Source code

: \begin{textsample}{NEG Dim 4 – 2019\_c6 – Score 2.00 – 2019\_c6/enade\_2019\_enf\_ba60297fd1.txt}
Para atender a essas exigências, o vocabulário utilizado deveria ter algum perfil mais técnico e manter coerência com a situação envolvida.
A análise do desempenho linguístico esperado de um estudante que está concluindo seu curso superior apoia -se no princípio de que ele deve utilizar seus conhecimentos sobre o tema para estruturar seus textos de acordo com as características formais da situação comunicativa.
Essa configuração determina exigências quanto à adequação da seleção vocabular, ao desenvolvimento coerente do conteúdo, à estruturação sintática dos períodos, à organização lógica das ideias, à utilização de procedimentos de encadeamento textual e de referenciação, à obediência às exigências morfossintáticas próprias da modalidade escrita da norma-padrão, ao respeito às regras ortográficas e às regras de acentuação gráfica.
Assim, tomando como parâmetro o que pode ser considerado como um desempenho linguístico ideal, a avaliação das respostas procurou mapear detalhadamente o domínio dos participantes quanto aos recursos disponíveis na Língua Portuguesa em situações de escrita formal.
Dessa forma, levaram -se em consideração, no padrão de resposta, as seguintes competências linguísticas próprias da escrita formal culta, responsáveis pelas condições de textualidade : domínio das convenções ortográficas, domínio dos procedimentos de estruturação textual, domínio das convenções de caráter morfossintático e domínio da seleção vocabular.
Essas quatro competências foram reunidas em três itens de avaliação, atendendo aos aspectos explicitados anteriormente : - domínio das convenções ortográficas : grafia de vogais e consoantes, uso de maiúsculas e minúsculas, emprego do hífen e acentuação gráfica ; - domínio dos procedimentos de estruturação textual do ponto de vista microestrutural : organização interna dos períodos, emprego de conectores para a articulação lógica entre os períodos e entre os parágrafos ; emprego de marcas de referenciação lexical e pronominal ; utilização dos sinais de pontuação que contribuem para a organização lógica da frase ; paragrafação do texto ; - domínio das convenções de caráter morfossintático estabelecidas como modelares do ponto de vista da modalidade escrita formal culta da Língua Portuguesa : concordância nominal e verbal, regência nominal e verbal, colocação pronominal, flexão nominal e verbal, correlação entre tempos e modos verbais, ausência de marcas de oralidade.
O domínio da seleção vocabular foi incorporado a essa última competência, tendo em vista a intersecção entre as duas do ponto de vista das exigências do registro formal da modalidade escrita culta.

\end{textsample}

= = = = =

▶ Task description
What is needed is a verbatim copy of every line in the records above from the one containing "Assim, tomando como" down to the one containing "Dessa forma, levaram", both included, and nothing more.

▶ Task solution
Assim, tomando como parâmetro o que pode ser considerado como um desempenho linguístico ideal, a avaliação das respostas procurou mapear detalhadamente o domínio dos participantes quanto aos recursos disponíveis na Língua Portuguesa em situações de escrita formal.
Dessa forma, levaram -se em consideração, no padrão de resposta, as seguintes competências linguísticas próprias da escrita formal culta, responsáveis pelas condições de textualidade : domínio das convenções ortográficas, domínio dos procedimentos de estruturação textual, domínio das convenções de caráter morfossintático e domínio da seleção vocabular.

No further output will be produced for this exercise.